FlashGrid Cluster
for Oracle RAC on Google Cloud
Architecture Overview
FlashGrid Cluster is delivered as a fully integrated Infrastructure-as-Code template that can be customized and deployed to your Google Cloud account with a few mouse clicks.
Key components of FlashGrid Cluster for Oracle RAC on Google Cloud include:
FlashGrid Cluster architecture highlights:
Why Oracle RAC Database Engine
Oracle RAC provides advanced technology for database high availability. Many organizations use Oracle RAC for running their mission-critical applications, including most financial institutions and telecom operators where high availability and data integrity are of paramount importance.
Oracle RAC is an active-active distributed architecture with shared database storage. The shared storage plays a central role in enabling zero RPO, near-zero RTO, and maximum application uptime. These HA capabilities minimize outages due to unexpected failures, as well as during planned maintenance.
Multi-AZ Architecture Options
Google Cloud consists of multiple independent Regions. Each Region is partitioned into 3+ Availability Zones. Each Availability Zone consists of one or more discrete data centers, each with redundant power, networking, and connectivity, housed in separate facilities. Availability Zones are physically separate, such that even extremely uncommon disasters such as fires, tornados or flooding would only affect a single Availability Zone.

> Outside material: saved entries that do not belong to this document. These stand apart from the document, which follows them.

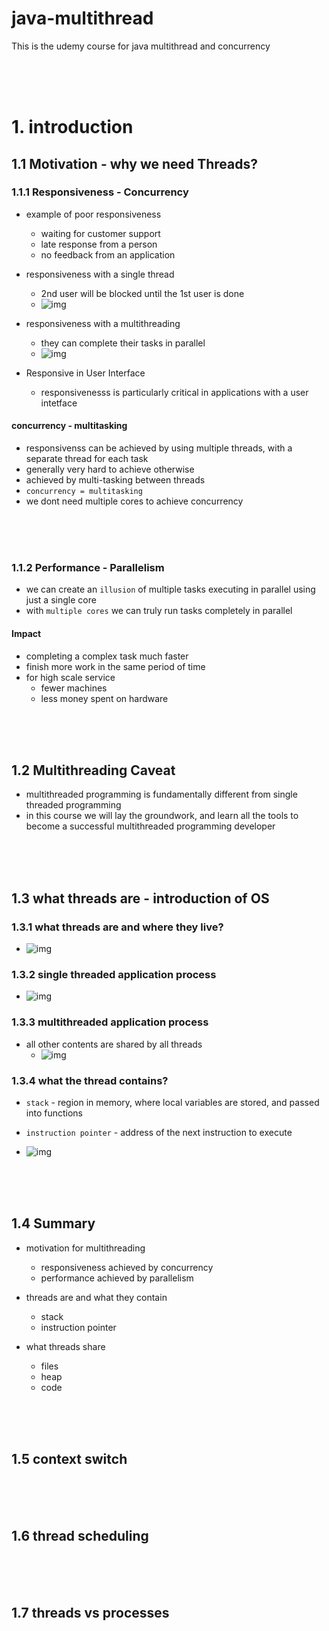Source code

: # java-multithread
This is the udemy course for java multithread and concurrency

<br><br><br>


# 1. introduction

## 1.1 Motivation - why we need Threads?

### 1.1.1 Responsiveness - Concurrency

- example of poor responsiveness
    - waiting for customer support
    - late response from a person
    - no feedback from an application

- responsiveness with a single thread
    - 2nd user will be blocked until the 1st user is done
    - ![img](./imgs/Xnip2023-12-09_12-01-17.jpg)

- responsiveness with a  multithreading
    - they can complete their tasks in parallel
    - ![img](./imgs/Xnip2023-12-09_12-01-47.jpg)


- Responsive in User Interface
    - responsivenesss is particularly critical in applications with a user intetface

#### concurrency - multitasking 
- responsivenss can be achieved by using multiple threads, with a separate thread for each task
- generally very hard to achieve otherwise
- achieved by multi-tasking between threads
- `concurrency = multitasking` 
- we dont need multiple cores to achieve concurrency 

<br><br><br>

### 1.1.2 Performance - Parallelism
- we can create an `illusion` of multiple tasks executing in parallel using just a single core
- with `multiple cores` we can truly run tasks completely in parallel

#### Impact
- completing a complex task much faster
- finish more work in the same period of time
- for high scale service
    - fewer machines
    - less money spent on hardware

<br><br><br>

## 1.2 Multithreading Caveat
- multithreaded programming is fundamentally different from single threaded programming
- in this course we will lay the groundwork, and learn all the tools to become a successful multithreaded programming developer


<br><br><br>

## 1.3 what threads are - introduction of OS

### 1.3.1 what threads are and where they live?
- ![img](./imgs/Xnip2023-12-09_11-54-31.jpg)



### 1.3.2 single threaded application process
- ![img](./imgs/Xnip2023-12-09_11-52-24.jpg)


### 1.3.3 multithreaded application process
- all other contents are shared by all threads
    - ![img](./imgs/Xnip2023-12-09_11-52-02.jpg)


### 1.3.4 what the thread contains?
- `stack` - region in memory, where local variables are stored, and passed into functions

- `instruction pointer` - address of the next instruction to execute

- ![img](./imgs/Xnip2023-12-09_11-51-19.jpg)

<br><br><br>

## 1.4 Summary
- motivation for multithreading
    - responsiveness achieved by concurrency
    - performance achieved by parallelism

- threads are and what they contain
    - stack 
    - instruction pointer

- what threads share
    - files
    - heap
    - code


<br><br><br>

## 1.5 context switch

<br><br><br>

## 1.6 thread scheduling

<br><br><br>

## 1.7 threads vs processes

Although Availability Zones within a Region are geographically isolated from each other, they have direct low-latency network connectivity between them. The network latency between Availability Zones is generally lower than 1 ms. This makes the inter-AZ deployments compliant with the extended distance RAC guidelines.
Spreading cluster nodes across multiple Availability Zone helps avoid downtime even when an entire Availability Zone experiences a failure. FlashGrid recommends using multi-AZ cluster configurations unless there is a specific need to use a single availability zone.
Typical Cluster Configurations
FlashGrid Cluster enables a variety of RAC cluster configurations on Google Cloud. Two or three node clusters are recommended in most cases. Clusters with four or more nodes can be used for extra-large (500+ TB) databases.
Multiple databases can share one FlashGrid Cluster – as separate databases or as pluggable databases in a multitenant container database. For larger databases and for high-performance databases, dedicated clusters are typically recommended for minimizing interference.
It is also possible to use FlashGrid Cluster for running single-instance databases with automatic fail-over, including Standard Edition High Availability (SEHA).
Two RAC database nodes
Clusters with two RAC database nodes have 2-way data mirroring using Normal Redundancy ASM disk groups. An additional small VM (quorum node) is required to host quorum disks. Such cluster can tolerate loss of any one node without database downtime.
Three RAC database nodes
Clusters with three RAC database nodes have 3-way data mirroring using high redundancy ASM disk groups. Two additional small VMs (quorum nodes) are required to host quorum disks. Such a cluster can tolerate the loss of any two nodes without database downtime.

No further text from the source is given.